In Parkinson’s, every patient is different – from their symptoms to their response to treatment. In general, patients see their doctors every three to six months for 15-20 minutes. And when the patient goes home, the doctor has no insight into how the patient is responding to the treatment, so it is very hard to tailor and optimise medications.
This is why we have developed a remote monitoring artificial intelligence (AI) solution which turns passively-captured, raw motion data from a smartwatch into objective, continuous symptom insights. It allows doctors to tailor medications, dosage, and schedules to ensure patients stay in the optimal therapeutic range, thereby maximizing symptom control.
Like glucose monitoring in diabetes care, our solution is like dopamine level monitoring for Parkinson’s care. It is designed to address the devastating motor fluctuations that many Parkinson’s patients experience.
Q. What does the high degree of personalization mean for patients who want more ownership in the process of improving their health?
While personalized treatment is not a new phenomenon, what we’re now seeing is that digital health solutions and digital biomarkers are enabling n-of-1 trials and precision medicine. This enables us to perform health interventions at the level of a single individual. This has huge potential to shift the paradigm, particularly for chronic disease management, allowing it to be more proactive, effective, and sustainable.
But beyond treatment personalization, establishing a sense of control and confidence is really important for the patient to carry on with their daily lives and attain quality of life. I’ve seen patients afraid of accepting family birthday invitations because they don’t know how they will respond to medication on that day. This fear of uncertainty is devastating.
The attitude of proactive management, or in other words, knowing that there’s something one can do to mitigate risks or to improve their health and quality of life, is empowering.
Q. The rising burden of chronic diseases is a concern for health systems. What solutions should governments consider as they lay the foundations for a digitally powered health ecosystem?
I believe digital health can really help in chronic disease management. By harnessing sensor and AI technologies, digital tools can offer continuous and objective insights that are otherwise unavailable to enable early intervention and precision medicine. However, the healthcare environment today does not necessarily support the routine clinical adoption of such tools.

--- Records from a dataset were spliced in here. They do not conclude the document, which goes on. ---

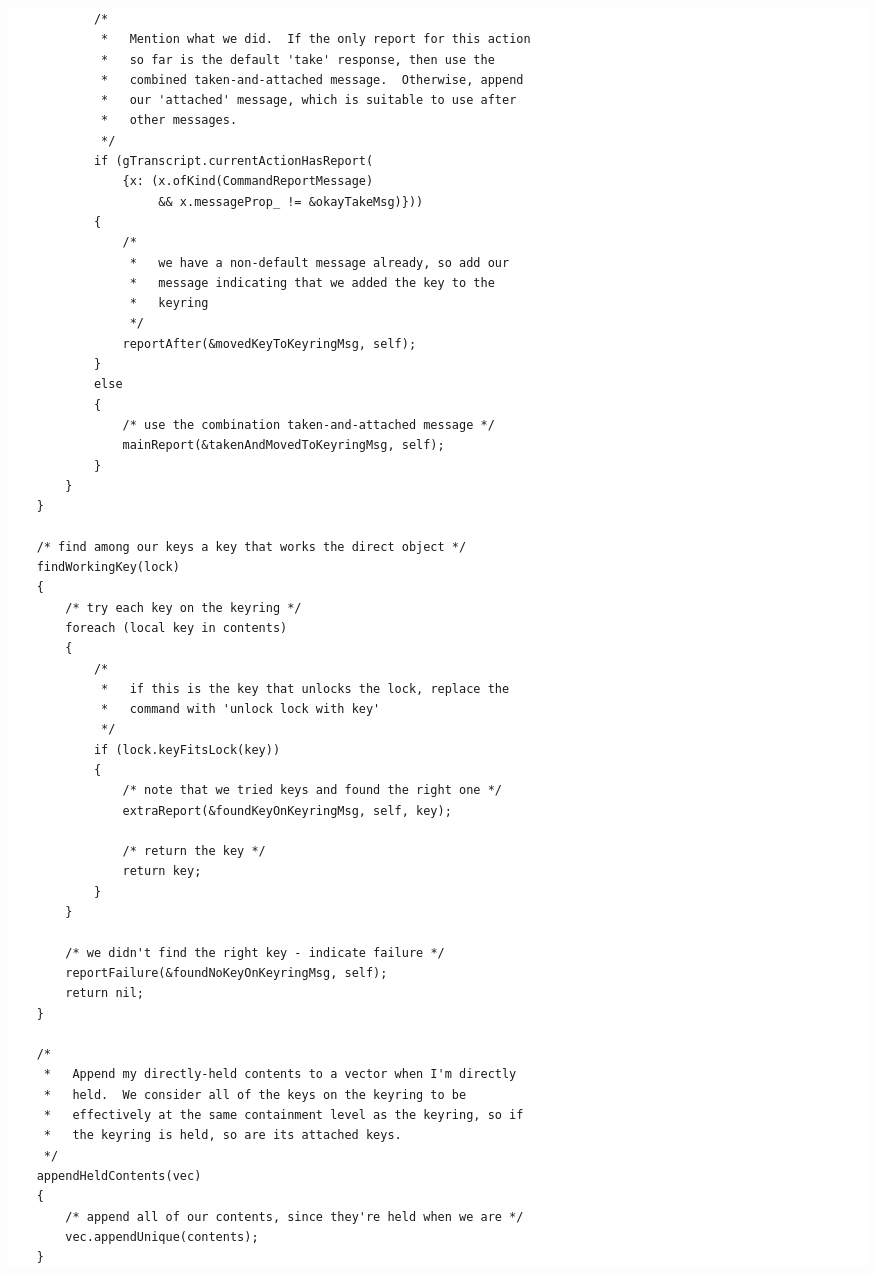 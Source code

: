                 /* 
                 *   Mention what we did.  If the only report for this action
                 *   so far is the default 'take' response, then use the
                 *   combined taken-and-attached message.  Otherwise, append
                 *   our 'attached' message, which is suitable to use after
                 *   other messages. 
                 */
                if (gTranscript.currentActionHasReport(
                    {x: (x.ofKind(CommandReportMessage)
                         && x.messageProp_ != &okayTakeMsg)}))
                {
                    /* 
                     *   we have a non-default message already, so add our
                     *   message indicating that we added the key to the
                     *   keyring 
                     */
                    reportAfter(&movedKeyToKeyringMsg, self);
                }
                else
                {
                    /* use the combination taken-and-attached message */
                    mainReport(&takenAndMovedToKeyringMsg, self);
                }
            }
        }

        /* find among our keys a key that works the direct object */
        findWorkingKey(lock)
        {
            /* try each key on the keyring */
            foreach (local key in contents)
            {
                /* 
                 *   if this is the key that unlocks the lock, replace the
                 *   command with 'unlock lock with key' 
                 */
                if (lock.keyFitsLock(key))
                {
                    /* note that we tried keys and found the right one */
                    extraReport(&foundKeyOnKeyringMsg, self, key);
                    
                    /* return the key */
                    return key;
                }
            }

            /* we didn't find the right key - indicate failure */
            reportFailure(&foundNoKeyOnKeyringMsg, self);
            return nil;
        }

        /*
         *   Append my directly-held contents to a vector when I'm directly
         *   held.  We consider all of the keys on the keyring to be
         *   effectively at the same containment level as the keyring, so if
         *   the keyring is held, so are its attached keys.  
         */
        appendHeldContents(vec)
        {
            /* append all of our contents, since they're held when we are */
            vec.appendUnique(contents);
        }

And a lot of it has to do with aligning incentives. Instead of incentivizing healthcare providers to treat a sick patient, there should be greater focus on ensuring doctors can perform more frequent monitoring and treatment personalization, and be fairly compensated for these efforts.
For a digital health ecosystem to thrive, all stakeholders need to have an open mind and foster an environment that can help this new industry to take shape and grow.
From a data perspective, shifting from a data protection mindset to a data solution mindset, where safe sharing of data can take place, is a key factor to advancing healthcare.
Q. What have the challenges been in getting institutions to make the switch, despite the acceleration we’ve seen during COVID-19?
Interoperability of data is indeed a key challenge in today’s healthcare environment. At the moment, institutions are taking a very protective approach to patient data; one is due to data privacy and security concerns, the other is due to the fear of losing competitive edge.
We have seen how data silos impeded the effective management of COVID-19, especially in the early stages. However, for patients to really benefit from digital transformation, healthcare can’t afford to continue its siloed practice.
We need to introduce digital solutions into routine clinical practice and ensure that data can be shared and accessed by the right person at the right time.
Q. What role do you see companies like yours playing?
It is part of our role, as digital health companies, to help shape the healthcare environment, work with regulators, industry bodies, companies, and healthcare providers to implement policies and solutions to enable collaborations and digital health adoption to improve clinical delivery and patient outcomes.
Our vision is to be a digital biomarkers lab, with the goal to bridge the gap between clinical adoption and digital health solutions and to facilitate the adoption of trusted, clinically validated digital biomarkers in routine clinical use.